This is an automated email from the ASF dual-hosted git repository.
potiuk pushed a commit to branch main
in repository https://gitbox.apache.org/repos/asf/airflow.git
The following commit(s) were added to refs/heads/main by this push:
new 322aa649ed fix typos in DatabricksSubmitRunOperator (#36248)
322aa649ed is described below
commit 322aa649edce6655f4bddfb9813ff8cb38616b7a
Author: Adam B <[email protected]>
AuthorDate: Wed Dec 20 18:16:59 2023 -0600
fix typos in DatabricksSubmitRunOperator (#36248)

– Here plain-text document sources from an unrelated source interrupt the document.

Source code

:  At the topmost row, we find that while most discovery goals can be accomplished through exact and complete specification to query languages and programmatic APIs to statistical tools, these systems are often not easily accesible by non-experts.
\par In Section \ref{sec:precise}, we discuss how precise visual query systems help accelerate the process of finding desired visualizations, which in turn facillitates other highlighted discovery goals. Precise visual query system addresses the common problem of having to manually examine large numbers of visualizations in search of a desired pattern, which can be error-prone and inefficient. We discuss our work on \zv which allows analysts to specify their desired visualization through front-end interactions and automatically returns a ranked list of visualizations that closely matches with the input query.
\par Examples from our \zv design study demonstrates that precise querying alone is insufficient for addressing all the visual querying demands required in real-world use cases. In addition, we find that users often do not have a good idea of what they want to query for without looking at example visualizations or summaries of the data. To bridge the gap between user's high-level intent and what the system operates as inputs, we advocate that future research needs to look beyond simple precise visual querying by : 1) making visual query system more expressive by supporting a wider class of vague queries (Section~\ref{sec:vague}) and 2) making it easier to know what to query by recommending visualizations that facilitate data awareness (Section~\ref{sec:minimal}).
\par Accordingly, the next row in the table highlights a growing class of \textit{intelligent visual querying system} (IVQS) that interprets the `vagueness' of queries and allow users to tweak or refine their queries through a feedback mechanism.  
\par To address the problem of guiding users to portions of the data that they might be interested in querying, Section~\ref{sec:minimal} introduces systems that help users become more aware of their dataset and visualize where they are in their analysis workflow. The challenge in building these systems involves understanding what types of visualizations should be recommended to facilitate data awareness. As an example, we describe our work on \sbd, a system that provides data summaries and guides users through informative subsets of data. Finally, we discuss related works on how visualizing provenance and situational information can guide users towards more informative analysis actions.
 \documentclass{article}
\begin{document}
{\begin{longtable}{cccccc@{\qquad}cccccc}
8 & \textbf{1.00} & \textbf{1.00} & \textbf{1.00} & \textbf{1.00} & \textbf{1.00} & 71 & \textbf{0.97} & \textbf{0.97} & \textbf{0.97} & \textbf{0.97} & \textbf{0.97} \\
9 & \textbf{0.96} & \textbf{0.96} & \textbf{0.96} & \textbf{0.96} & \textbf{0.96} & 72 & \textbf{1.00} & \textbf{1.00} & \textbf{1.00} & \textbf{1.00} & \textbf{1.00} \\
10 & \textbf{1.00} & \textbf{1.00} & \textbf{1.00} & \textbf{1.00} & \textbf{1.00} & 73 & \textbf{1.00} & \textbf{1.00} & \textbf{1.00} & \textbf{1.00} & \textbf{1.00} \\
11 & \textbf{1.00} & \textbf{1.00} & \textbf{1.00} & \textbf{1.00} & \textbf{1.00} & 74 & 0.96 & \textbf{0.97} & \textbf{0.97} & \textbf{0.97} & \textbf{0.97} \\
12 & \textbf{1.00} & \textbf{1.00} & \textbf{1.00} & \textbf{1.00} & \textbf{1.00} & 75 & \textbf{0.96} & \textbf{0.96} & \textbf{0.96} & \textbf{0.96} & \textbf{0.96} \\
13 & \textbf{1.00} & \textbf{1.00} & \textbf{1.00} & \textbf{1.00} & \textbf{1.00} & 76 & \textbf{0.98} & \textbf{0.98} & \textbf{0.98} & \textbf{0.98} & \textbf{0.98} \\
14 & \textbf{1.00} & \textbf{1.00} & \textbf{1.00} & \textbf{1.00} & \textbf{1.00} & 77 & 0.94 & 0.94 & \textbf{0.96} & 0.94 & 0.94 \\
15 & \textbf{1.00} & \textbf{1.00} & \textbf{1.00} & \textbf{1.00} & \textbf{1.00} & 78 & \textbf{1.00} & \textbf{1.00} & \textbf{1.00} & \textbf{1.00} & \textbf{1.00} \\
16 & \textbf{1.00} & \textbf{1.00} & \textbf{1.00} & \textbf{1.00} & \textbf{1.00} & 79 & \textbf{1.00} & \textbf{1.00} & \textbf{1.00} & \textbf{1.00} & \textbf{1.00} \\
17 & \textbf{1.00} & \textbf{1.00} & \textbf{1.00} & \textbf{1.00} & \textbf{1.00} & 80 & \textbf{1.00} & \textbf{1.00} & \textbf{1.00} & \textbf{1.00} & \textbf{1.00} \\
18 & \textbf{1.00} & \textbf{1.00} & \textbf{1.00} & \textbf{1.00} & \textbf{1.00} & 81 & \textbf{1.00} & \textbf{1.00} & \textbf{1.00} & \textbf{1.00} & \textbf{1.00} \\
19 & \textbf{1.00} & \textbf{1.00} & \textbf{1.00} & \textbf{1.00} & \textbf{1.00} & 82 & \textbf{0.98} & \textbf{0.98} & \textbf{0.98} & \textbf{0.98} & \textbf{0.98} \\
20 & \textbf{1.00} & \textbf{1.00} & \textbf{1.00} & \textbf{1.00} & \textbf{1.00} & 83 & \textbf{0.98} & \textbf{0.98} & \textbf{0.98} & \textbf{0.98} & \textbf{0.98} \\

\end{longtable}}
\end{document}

* fix typos in DatabricksSubmitRunOperator
* databricks find_pipeline_id_by_name tests and fixes
---
airflow/providers/databricks/hooks/databricks.py | 10 +-
.../providers/databricks/operators/databricks.py | 2 +-
.../providers/databricks/hooks/test_databricks.py | 108 +++++++++++++++++++++
.../databricks/operators/test_databricks.py | 29 ++++++
4 files changed, 143 insertions(+), 6 deletions(-)
diff --git a/airflow/providers/databricks/hooks/databricks.py
b/airflow/providers/databricks/hooks/databricks.py
index 6cb5b37e46..b39e3d622c 100644
--- a/airflow/providers/databricks/hooks/databricks.py
+++ b/airflow/providers/databricks/hooks/databricks.py
@@ -55,7 +55,7 @@ INSTALL_LIBS_ENDPOINT = ("POST", "api/2.0/libraries/install")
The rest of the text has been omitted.